The Wild Seeds Writers Retreat, hosted by the Center for Black Literature at Medgar Evers College, provides a writing community for new and established writers of color to focus on the craft of writing — and so much more.

By Dr. Brenda Greene

It was a great gathering of developed writers of color and developing writers of color. The camaraderie was amazing, the spirit, energy.”

Those words were penned by author and faculty workshop leader Jeffery Renard Allen. Allen was referencing The Wild Seeds Retreat for Writers of Color, sponsored by the Center for Black Literature at Medgar Evers College and held at SUNY Polytech in Utica, New York from July 18 to July 22, 2023.
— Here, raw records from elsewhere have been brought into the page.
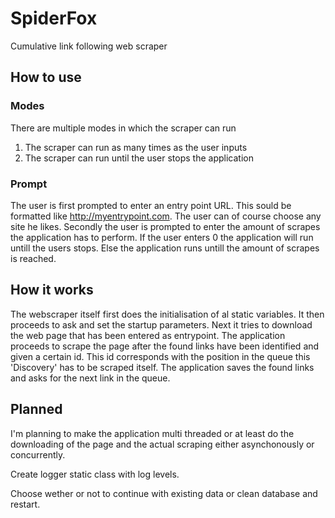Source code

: # SpiderFox
Cumulative link following web scraper

## How to use

### Modes
There are multiple modes in which the scraper can run
1. The scraper can run as many times as the user inputs
2. The scraper can run until the user stops the application

### Prompt
The user is first prompted to enter an entry point URL.
This sould be formatted like http://myentrypoint.com.
The user can of course choose any site he likes.
Secondly the user is prompted to enter the amount of scrapes the application has to perform.
If the user enters 0 the application will run untill the users stops.
Else the application runs untill the amount of scrapes is reached.

## How it works
The webscraper itself first does the initialisation of al static variables.
It then proceeds to ask and set the startup parameters.
Next it tries to download the web page that has been entered as entrypoint.
The application proceeds to scrape the page after the found links have been identified and given a certain id.
This id corresponds with the position in the queue this 'Discovery' has to be scraped itself.
The application saves the found links and asks for the next link in the queue.

## Planned
I'm planning to make the application multi threaded or at least do the downloading of the page and the actual scraping either asynchonously or concurrently.

Create logger static class with log levels.

Choose wether or not to continue with existing data or clean database and restart.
The Wild Seeds Writers Retreat (formally The North Country Institute & Retreat for Writers of Color),  provides a writing community whereby established as well as newly discovered writers of color can focus on the craft of writing and create cross-cultural conversations around the literature created by writers of color.  Writing fellows have an opportunity to study with a writing professional in the genres of fiction, memoir, and poetry. 

The Retreat began in 2004 as a collaboration with the Center for Black Literature, the English Department at SUNY, Plattsburgh, and the Paden Institute and Retreat for Writers. We decided to call it the North Country Retreat for Writers of Color to highlight the presence of people of color in the North Country.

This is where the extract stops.